2. The lazy bulk insertion method according to claim 1, wherein the second step comprises a search operation step, an insert operation step, a delete operation step, and an update operation step.

3. The lazy bulk insertion method according to claim 2, wherein the search operation step is performed so that values of an origin node and a result node are processed without being changed from initial values thereof, and result values of the processing are stored in the buffer.

4. The lazy bulk insertion method according to claim 2, wherein the insert operation step comprises the steps of: if information about a terminal node exists in a result node of a direct link, obtaining a value indicating failure as a result of the operation, and considering the operation to have been processed; and if no information about the terminal node exists in the result node of the direct link, storing information about a terminal node, to which an object will belong, in a result node of the buffer and the result node of the direct link through a search in the R-tree.

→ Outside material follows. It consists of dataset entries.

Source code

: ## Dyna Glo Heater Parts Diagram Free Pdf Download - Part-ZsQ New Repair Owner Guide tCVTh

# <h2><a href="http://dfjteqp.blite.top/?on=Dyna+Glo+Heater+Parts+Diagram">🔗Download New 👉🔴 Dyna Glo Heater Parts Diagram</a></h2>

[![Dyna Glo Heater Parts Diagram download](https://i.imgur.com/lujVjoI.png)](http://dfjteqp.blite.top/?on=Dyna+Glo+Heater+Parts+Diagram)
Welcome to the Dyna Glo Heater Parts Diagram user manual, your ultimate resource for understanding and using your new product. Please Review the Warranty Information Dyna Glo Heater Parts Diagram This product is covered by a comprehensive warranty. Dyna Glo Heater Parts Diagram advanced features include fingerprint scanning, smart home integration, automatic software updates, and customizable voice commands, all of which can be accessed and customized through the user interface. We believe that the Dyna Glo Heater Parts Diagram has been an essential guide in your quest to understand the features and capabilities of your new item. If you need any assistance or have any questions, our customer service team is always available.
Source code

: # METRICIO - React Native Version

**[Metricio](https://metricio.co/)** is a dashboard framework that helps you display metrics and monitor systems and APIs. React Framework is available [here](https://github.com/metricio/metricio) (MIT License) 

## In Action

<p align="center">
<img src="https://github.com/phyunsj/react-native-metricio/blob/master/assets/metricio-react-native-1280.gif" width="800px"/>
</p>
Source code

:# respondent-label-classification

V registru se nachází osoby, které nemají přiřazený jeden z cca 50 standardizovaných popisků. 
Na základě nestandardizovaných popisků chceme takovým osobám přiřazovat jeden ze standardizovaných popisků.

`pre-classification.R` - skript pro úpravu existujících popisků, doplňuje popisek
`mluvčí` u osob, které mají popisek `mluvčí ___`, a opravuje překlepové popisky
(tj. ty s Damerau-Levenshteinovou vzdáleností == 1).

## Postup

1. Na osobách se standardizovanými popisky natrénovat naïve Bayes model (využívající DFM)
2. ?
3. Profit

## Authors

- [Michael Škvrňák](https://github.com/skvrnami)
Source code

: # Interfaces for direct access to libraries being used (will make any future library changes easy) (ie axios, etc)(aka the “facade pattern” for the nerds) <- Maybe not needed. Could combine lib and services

5. The lazy bulk insertion method according to claim 2, wherein the delete operation step comprises the steps of: if information about a terminal node exists in a result node of a direct link, storing information about a terminal node, to be deleted, in a result node of the buffer and the result node of the direct link through a search in the R-tree; and if no information about the terminal node exists in the result node of the direct link, returning a value indicating failure as a result of the operation, and then considering the operation to have been processed.

6. The lazy bulk insertion method according to claim 2, wherein the update operation step comprises the steps of: if information about a terminal node exists in a result node of the direct link, obtaining a value indicating failure as a result of the operation, and considering the operation to have been processed; and if no information about the terminal node exists in the result node of the direct link, removing the update operation from the buffer, separating the update operation into a delete operation and an insert operation, acquiring operation information depending on the delete operation and the insert operation, and storing the operation information in the buffer.

7. The lazy bulk insertion method according to claim 1, wherein the third step is performed so that, if a plurality of operations for a single object exists in a predetermined period, effectiveness of the operations is determined depending on an input sequence thereof on the basis of whether a corresponding object exists in the direct link, effective operations apply information about a terminal node, to be applied as a result of the operations, to the direct link, and do not change a corresponding buffer, and obsolete operations indicate a false state as a result value thereof, without changing the direct link, and change an IsProcess field of the corresponding buffer to a true state, thus indicating that the operations have been performed.

8. The lazy bulk insertion method according to claim 1, wherein the fourth step is performed so that the number of insert operations and the number of delete operations are counted for each terminal node to obtain variation in the number of empty spaces in the node, and the variation is decreased in steps of 1 in the insert operations because the number of empty spaces in the node is decreased, and the variation is increased in steps of 1 in the delete operations because the number of empty spaces in the node is increased.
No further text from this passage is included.